All Along the Watchtower is a British sitcom that aired on BBC One in 1999, about an RAF site in Scotland, it was written by Pete Sinclair and Trevelyan Evans.

Cast
Chris Lang – Flight Lieutenant Simon Harrison
Roger Blake – Wing Commander Hilary Campbell-Stokes
Felix Bell – Airman Tench
Tony Roper – Iain Guthrie
Zoë Eeles – Eilidh Guthrie
Tom Watson – Douggie Maclaggan
Georgie Glen – Mrs Mulvey

Plot

The series focuses on Flight Lieutenant Harrison, a young up-and-coming RAF officer, whose job is to survey and then recommend RAF stations for closure.  The latest on the list is RAF Auchnacluchnie, Nuclear Command Bunker No.
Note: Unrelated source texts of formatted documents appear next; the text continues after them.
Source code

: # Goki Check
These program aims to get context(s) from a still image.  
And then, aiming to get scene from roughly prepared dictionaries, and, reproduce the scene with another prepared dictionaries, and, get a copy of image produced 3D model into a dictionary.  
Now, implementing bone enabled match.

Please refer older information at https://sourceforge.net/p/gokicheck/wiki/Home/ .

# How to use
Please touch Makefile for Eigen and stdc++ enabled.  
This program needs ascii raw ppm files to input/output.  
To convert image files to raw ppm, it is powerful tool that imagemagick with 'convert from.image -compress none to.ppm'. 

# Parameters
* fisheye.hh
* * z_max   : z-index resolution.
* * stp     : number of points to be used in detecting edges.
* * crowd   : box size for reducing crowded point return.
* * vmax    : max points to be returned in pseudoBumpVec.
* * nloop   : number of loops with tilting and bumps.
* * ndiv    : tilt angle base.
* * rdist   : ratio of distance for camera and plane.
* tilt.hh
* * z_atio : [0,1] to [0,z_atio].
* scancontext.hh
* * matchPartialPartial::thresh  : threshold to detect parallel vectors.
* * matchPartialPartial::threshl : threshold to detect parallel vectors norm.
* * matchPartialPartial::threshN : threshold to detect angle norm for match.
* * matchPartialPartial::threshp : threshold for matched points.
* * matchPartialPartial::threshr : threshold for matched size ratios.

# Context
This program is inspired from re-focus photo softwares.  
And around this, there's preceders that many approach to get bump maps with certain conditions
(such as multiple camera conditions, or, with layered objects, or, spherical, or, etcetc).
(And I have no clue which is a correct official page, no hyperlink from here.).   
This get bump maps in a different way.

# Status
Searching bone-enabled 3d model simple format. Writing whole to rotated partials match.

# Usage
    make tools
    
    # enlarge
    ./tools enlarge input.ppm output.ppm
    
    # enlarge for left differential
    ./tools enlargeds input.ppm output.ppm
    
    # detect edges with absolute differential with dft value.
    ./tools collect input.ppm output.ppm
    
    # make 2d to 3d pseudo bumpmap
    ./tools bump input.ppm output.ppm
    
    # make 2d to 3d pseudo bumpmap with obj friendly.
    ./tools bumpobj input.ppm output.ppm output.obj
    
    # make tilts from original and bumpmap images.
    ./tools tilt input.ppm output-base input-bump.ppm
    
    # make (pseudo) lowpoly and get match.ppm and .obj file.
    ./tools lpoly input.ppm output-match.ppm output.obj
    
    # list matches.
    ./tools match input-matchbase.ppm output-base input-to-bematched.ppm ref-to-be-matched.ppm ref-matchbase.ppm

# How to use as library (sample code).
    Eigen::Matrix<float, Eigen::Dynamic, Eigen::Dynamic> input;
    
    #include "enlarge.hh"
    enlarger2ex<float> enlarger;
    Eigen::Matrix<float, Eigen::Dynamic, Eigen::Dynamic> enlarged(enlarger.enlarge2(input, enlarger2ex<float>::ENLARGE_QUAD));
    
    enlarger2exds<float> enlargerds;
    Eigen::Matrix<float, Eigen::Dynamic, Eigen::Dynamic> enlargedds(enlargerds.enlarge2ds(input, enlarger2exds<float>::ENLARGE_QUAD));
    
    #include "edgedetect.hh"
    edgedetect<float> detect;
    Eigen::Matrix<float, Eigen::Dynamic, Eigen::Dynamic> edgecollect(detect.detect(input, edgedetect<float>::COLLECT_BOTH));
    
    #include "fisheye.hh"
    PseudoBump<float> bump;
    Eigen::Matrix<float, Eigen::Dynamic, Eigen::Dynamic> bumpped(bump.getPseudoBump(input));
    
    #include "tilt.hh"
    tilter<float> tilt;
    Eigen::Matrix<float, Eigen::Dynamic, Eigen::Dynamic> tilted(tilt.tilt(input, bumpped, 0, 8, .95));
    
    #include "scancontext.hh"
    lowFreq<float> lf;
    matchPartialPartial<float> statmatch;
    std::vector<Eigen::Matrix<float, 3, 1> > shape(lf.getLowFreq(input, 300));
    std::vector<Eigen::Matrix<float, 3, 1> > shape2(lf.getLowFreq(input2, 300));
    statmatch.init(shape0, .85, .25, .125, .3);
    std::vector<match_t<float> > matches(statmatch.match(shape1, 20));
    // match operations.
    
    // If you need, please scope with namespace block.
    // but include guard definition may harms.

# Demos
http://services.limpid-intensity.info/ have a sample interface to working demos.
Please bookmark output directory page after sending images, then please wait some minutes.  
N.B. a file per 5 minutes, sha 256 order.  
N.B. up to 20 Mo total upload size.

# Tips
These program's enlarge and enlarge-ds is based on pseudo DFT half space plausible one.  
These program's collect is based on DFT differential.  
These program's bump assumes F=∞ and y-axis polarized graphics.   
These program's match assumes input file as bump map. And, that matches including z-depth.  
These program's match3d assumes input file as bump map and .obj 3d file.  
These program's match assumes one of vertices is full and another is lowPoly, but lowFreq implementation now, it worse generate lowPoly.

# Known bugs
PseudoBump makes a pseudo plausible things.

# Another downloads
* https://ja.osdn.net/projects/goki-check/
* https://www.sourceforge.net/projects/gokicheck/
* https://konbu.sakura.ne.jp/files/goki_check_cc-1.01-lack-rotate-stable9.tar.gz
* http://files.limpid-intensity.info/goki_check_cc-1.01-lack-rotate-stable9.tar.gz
K553/44FS, a massive concrete Cold War facility and airstrip, which looms over the isolated Scottish fishing village of Auchnacluchnie.  Far from being staffed by the 300 crew he expects, he is horrified to find the site is actually occupied only by the eccentric, obtuse and war-ready Wing-Commander Campbell-Stokes and his gauche junior Airman Tench.  All the other staff have been siphoned off over the years and never been replaced, resulting in RAF Auchnacluchnie receiving the full quota of supplies and budget for its supposed population.  Campbell-Stokes and Tench have been left to eat from 100 pint tins of baked beans, make tea from 100,000 bag boxes of tea-bags, and keep ready for a war that will never come.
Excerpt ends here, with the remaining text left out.